Literary Review - Sisters: A Fairy Tale by Liz DeJesus

Someone Wicked, a Written Remains anthology, was released by Smart Rhino Publications on November 25, 2013. Edited by Weldon Burge and JM Reinbold, Someone Wicked contains twenty-one tales of wickedness sure to please the most discerning reader.

Over the next few weeks, my plan is to read and review many, if not all, of the stories contained in Someone Wicked. I have not historically been a big anthology reader but having had the opportunity to get to know many of the authors through the Written Remains Writers Guild, I am excited at the prospect of discovering each of their unique and individual writing styles.

Being contrary, and a bit of a scaredy-cat, I began with a story that was somewhat familiar to me. That's not to say that I had read Sisters: A Fairy Tale before; however, I knew some of the characters from the second novel in the author's Frost series: Glass Frost.

Fanny and Elda are sisters. But they are as different as night and day. And they live in a world quite different from ours, a world rich in magic, both light and dark. And this particular peek into their lives is not like any fairy tale I read growing up. In fact, I have only lately discovered that fairy tales can be dark and frightening places.

Liz DeJesus has written a compelling story that draws the reader into the lives of her characters. The fourteen pages of Sisters deliver a fully realized slice of life in this incredible world. Fanny and Elda have both been given a gift by Titania, the Fairy Queen. I won't reveal the nature of these gifts for therein lies the foundation of the story.

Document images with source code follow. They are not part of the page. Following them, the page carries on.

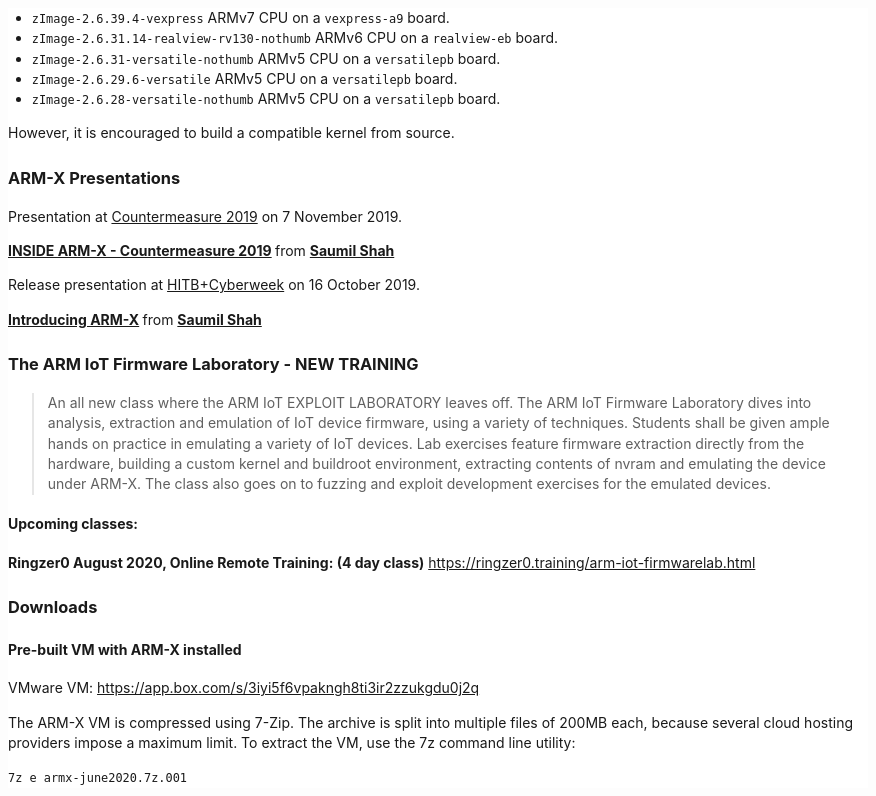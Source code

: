 * `zImage-2.6.39.4-vexpress` ARMv7 CPU on a `vexpress-a9` board.
* `zImage-2.6.31.14-realview-rv130-nothumb` ARMv6 CPU on a `realview-eb` board.
* `zImage-2.6.31-versatile-nothumb` ARMv5 CPU on a `versatilepb` board.
* `zImage-2.6.29.6-versatile` ARMv5 CPU on a `versatilepb` board.
* `zImage-2.6.28-versatile-nothumb` ARMv5 CPU on a `versatilepb` board.

However, it is encouraged to build a compatible kernel from source.

### ARM-X Presentations

Presentation at [Countermeasure 2019][cmeasurecon] on 7 November 2019.

[cmeasurecon]: https://www.countermeasure.ca/speaker/saumil-udayan-shah/

<iframe src="https://www.slideshare.net/slideshow/embed_code/key/6P5quK19YMwYQ5" width="595" height="485" frameborder="0" marginwidth="0" marginheight="0" scrolling="no" style="border:1px solid #CCC; border-width:1px; margin-bottom:5px; max-width: 100%;" allowfullscreen> </iframe> <div style="margin-bottom:5px"> <strong> <a href="//www.slideshare.net/saumilshah/inside-armx-countermeasure-2019" title="INSIDE ARM-X - Countermeasure 2019" target="_blank">INSIDE ARM-X - Countermeasure 2019</a> </strong> from <strong><a href="https://www.slideshare.net/saumilshah" target="_blank">Saumil Shah</a></strong> </div>

Release presentation at [HITB+Cyberweek][HITB] on 16 October 2019.

[HITB]: https://cyberweek.ae/speaker/saumil-shah/

<iframe src="https://www.slideshare.net/slideshow/embed_code/key/9FqUwLVZaoLaxO" width="595" height="485" frameborder="0" marginwidth="0" marginheight="0" scrolling="no" style="border:1px solid #CCC; border-width:1px; margin-bottom:5px; max-width: 100%;" allowfullscreen> </iframe> <div style="margin-bottom:5px"> <strong> <a href="//www.slideshare.net/saumilshah/introducing-armx" title="Introducing ARM-X" target="_blank">Introducing ARM-X</a> </strong> from <strong><a href="https://www.slideshare.net/saumilshah" target="_blank">Saumil Shah</a></strong> </div>

### The ARM IoT Firmware Laboratory - NEW TRAINING

> An all new class where the ARM IoT EXPLOIT LABORATORY leaves off. The ARM IoT Firmware Laboratory dives into analysis, extraction and emulation of IoT device firmware, using a variety of techniques. Students shall be given ample hands on practice in emulating a variety of IoT devices. Lab exercises feature firmware extraction directly from the hardware, building a custom kernel and buildroot environment, extracting contents of nvram and emulating the device under ARM-X. The class also goes on to fuzzing and exploit development exercises for the emulated devices.


#### Upcoming classes:

**Ringzer0 August 2020, Online Remote Training: (4 day class)**
https://ringzer0.training/arm-iot-firmwarelab.html

### Downloads
#### Pre-built VM with ARM-X installed

VMware VM: https://app.box.com/s/3iyi5f6vpakngh8ti3ir2zzukgdu0j2q

The ARM-X VM is compressed using 7-Zip. The archive is split into multiple files of 200MB each, because several cloud hosting providers impose a maximum limit. To extract the VM, use the 7z command line utility:

`7z e armx-june2020.7z.001`


[saumil]: https://twitter.com/therealsaumil
[qemu]: https://www.qemu.org/
[armfirmwarelab]: https://ringzer0.training/arm-iot-firmwarelab.html
[debuggingwitharmx]: docs/debugging-with-armx.html
[emulatingtenda]: docs/emulating-tenda-ac15.html
[fw-extraction]: docs/extracting-tenda-ac15-firmware.html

It's difficult to write a review that would help one fully appreciate the depth of DeJesus' characters. As I was reading Sisters I tried not to rely too heavily on my foreknowledge. Fanny and Elda are complete, three-dimensional inhabitants of their world; I was drawn into their conflicts, their emotions, and their pain, as if I traveled along with them on their journey to the Fairy Realm.

The narrative and dialogue are excellent and, in my opinion, this is a top-drawer short story. Ms. DeJesus has a gift for writing and clearly loves the world that she has crafted both here and in other, longer works. That love shines through and makes Sisters a clean, crisp read. But be warned, if you linger over long in the Enchanted Wood, you may find yourselves undone by its magic.

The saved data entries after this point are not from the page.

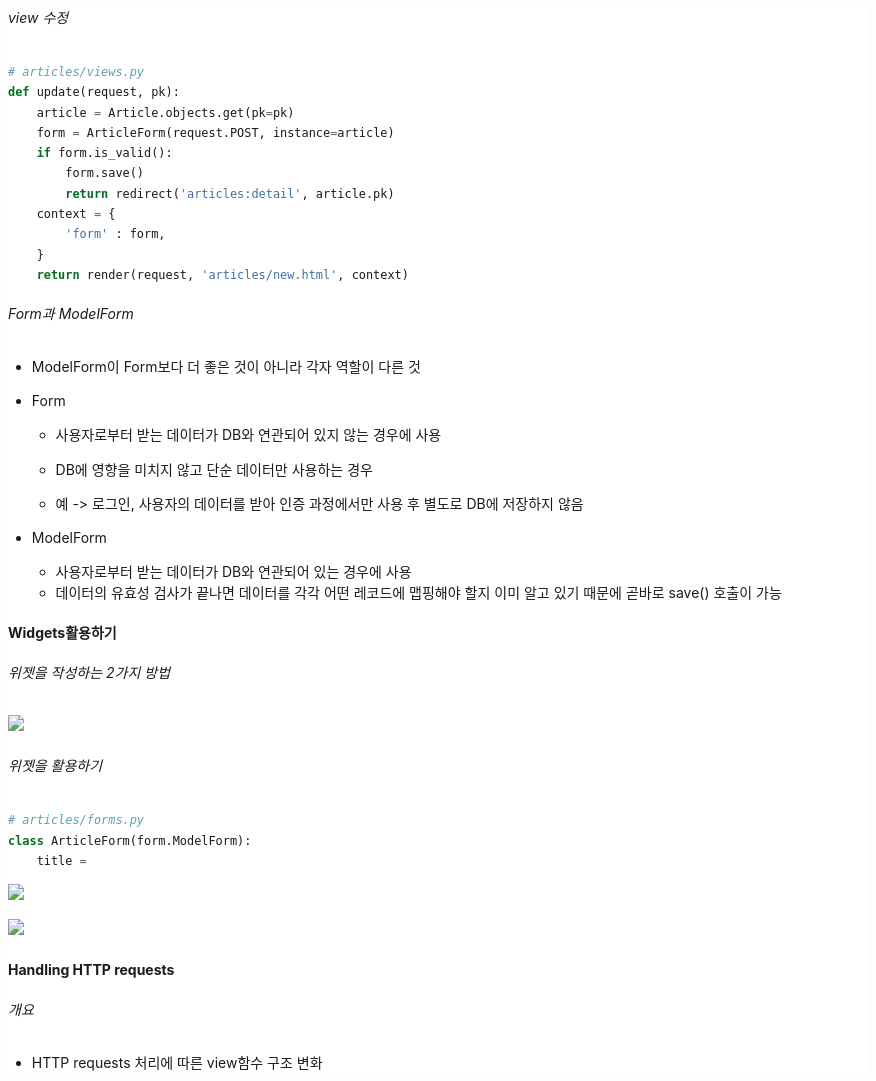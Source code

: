 ###### view 수정

```python
# articles/views.py
def update(request, pk):
    article = Article.objects.get(pk=pk)
    form = ArticleForm(request.POST, instance=article)
    if form.is_valid():
        form.save()
        return redirect('articles:detail', article.pk)
    context = {
        'form' : form,
    }
    return render(request, 'articles/new.html', context)
```

###### Form과 ModelForm

- ModelForm이 Form보다 더 좋은 것이 아니라 각자 역할이 다른 것

- Form
  
  - 사용자로부터 받는 데이터가 DB와 연관되어 있지 않는 경우에 사용
  
  - DB에 영향을 미치지 않고 단순 데이터만 사용하는 경우
  
  - 예 -> 로그인, 사용자의 데이터를 받아 인증 과정에서만 사용 후 별도로 DB에 저장하지 않음

- ModelForm
  
  - 사용자로부터 받는 데이터가 DB와 연관되어 있는 경우에 사용
  - 데이터의 유효성 검사가 끝나면 데이터를 각각 어떤 레코드에 맵핑해야 할지 이미 알고 있기 때문에 곧바로 save() 호출이 가능

#### Widgets활용하기

###### 위젯을 작성하는 2가지 방법

![]($(filename)_assets/2022-09-06-17-12-25-image.png)

###### 위젯을 활용하기

```python
# articles/forms.py
class ArticleForm(form.ModelForm):
    title = 
```

![]($(filename)_assets/2022-09-06-17-11-48-image.png)

![]($(filename)_assets/2022-09-06-17-11-59-image.png)

#### Handling HTTP requests

###### 개요

- HTTP requests 처리에 따른 view함수 구조 변화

Content disclosure: To prepare any potential reader for what they will encounter, I would point out that there is one expletive near the beginning of Sisters and there are some violent confrontations. Hopefully this is to be expected in an anthology entitled Someone Wicked. I would also say this is not a fairy tale for young children.  If I were to give it any sort of rating that might guide parents, I would lean toward PG. There is certainly nothing here that one won't find on network television, but being somewhat conservative, and knowing that some readers of this blog will likewise be conservative, it is important to me to provide this information.

If you choose to read Sisters I believe you will enjoy the brief, but rich glimpse DeJesus has provided into her most magical of realms.